Outro que vivia batendo de frente com Saldanha era o técnico Yustrich, que às vésperas da Copa deixou o Atlético para treinar o Flamengo. Yustrich não parava de malhar o técnico da seleção brasileira. Era só aparecer um microfone na sua frente que ele descia o cacete. Até o dia em que Saldanha resolveu ter uma conversa amistosa com Yustrich. E invadiu a concentração do Flamengo com um revólver na mão. Sorte que o técnico flamenguista tinha dado uma saidinha.
De qualquer forma, a notícia correu e os dirigentes da CBD entraram em parafuso. Por estas e por outras - inclusive uma história esquisita de Saldanha, que encanou que Pelé não enxergava direito - a cabeça do técnico rolou logo em seguida ao episódio do revólver. Zagallo seria o novo técnico.
Os ingleses, campeões em 66, continuavam cantando de galo. Num amistoso contra a seleção brasileira no Maracanã, em que o Brasil ganhou por 2 a 1, com gols de Jairzinho e Tostão, o técnico Alf Ransey começou a guerra que seria decidida meses depois no México. Primeiro disse que Tostão fez o gol sentado, como se isso fosse proibido pelas regras. Depois, em coletiva com jornalistas ingleses, entrou na canela: "Podemos ganhar deles quando quisermos".
Gérsom, mei da seleção |
O time de Zagallo não era muito diferente do time de Saldanha. Dario havia conquistado seu lugar no grupo. Mas a filosofia era a mesma: jogar com os craques. O maior problema estava em como encaixar Tostão na equipe. Além de um deslocamento na retina, ele jogava no Cruzeiro na mesma posição que Pelé, no Santos. Para jogar enfiado na defesa adversária, havia Dario e Roberto Miranda. Mas o grupo e Zagalo não estavam muito satisfeitos com aquilo. Decidiu-se então fazer de Tostão um centroavante, o que deu certo. E como deu certo!
Os ingleses, que estavam no grupo do Brasil, chegaram ao México com o nariz na lua. Botaram banca em cima de todos, principalmente dos mexicanos. Nem a água da terra de Zapata eles se dispunham a beber. O Brasil ficou na sua, esperando a bola rolar. No Brasil de 70 - em que o governo instituiu a censura prévia aos meios de comunicação e se meteu a construir a rodovia Transamazônica; em que o Esquadrão da Morte passou a agir com a maior cara de pau e Henfil deu o ar de sua graça com Cangaceiro Zeferino, Bode Orelana e Graúna - os torcedores grudaram a cara na tevê. Pela primeira vez a Copa do Mundo seria transmitida ao vivo pra todos os países.
No primeiro jogo, o Brasil mostrou a que veio.

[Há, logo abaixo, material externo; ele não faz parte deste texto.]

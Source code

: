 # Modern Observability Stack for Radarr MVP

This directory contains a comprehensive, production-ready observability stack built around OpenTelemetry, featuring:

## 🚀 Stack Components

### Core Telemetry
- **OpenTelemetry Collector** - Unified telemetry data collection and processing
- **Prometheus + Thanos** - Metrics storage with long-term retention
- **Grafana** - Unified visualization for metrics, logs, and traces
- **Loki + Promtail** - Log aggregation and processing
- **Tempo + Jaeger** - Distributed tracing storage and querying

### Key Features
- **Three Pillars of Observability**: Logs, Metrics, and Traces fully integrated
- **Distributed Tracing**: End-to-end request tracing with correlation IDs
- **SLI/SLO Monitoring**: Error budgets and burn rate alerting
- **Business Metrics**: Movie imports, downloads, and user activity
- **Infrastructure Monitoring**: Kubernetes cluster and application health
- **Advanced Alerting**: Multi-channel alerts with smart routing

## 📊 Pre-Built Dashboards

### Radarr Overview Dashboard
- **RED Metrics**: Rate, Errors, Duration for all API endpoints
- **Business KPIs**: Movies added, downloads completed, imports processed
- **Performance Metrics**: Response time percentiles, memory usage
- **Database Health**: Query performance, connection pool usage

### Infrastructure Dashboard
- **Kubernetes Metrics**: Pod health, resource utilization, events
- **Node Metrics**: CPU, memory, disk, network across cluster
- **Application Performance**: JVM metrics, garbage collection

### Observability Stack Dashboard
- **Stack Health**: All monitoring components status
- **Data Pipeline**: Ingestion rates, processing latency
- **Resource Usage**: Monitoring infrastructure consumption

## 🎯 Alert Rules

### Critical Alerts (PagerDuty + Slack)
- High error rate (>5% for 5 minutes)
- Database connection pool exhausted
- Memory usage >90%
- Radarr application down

Meteu 4 a 1 na Tchecoslováquia. Agora era o técnico Tcheco, Marko, de saco cheio com a goleada, que vinha cutucar os nervos dos brasileiros, fazendo uma previsão para o jogo seguinte: "Os ingleses vão vencer com facilidade". Marko se unia assim ao inglês Alf Ransey e ao computador encartolado de sua Majestade.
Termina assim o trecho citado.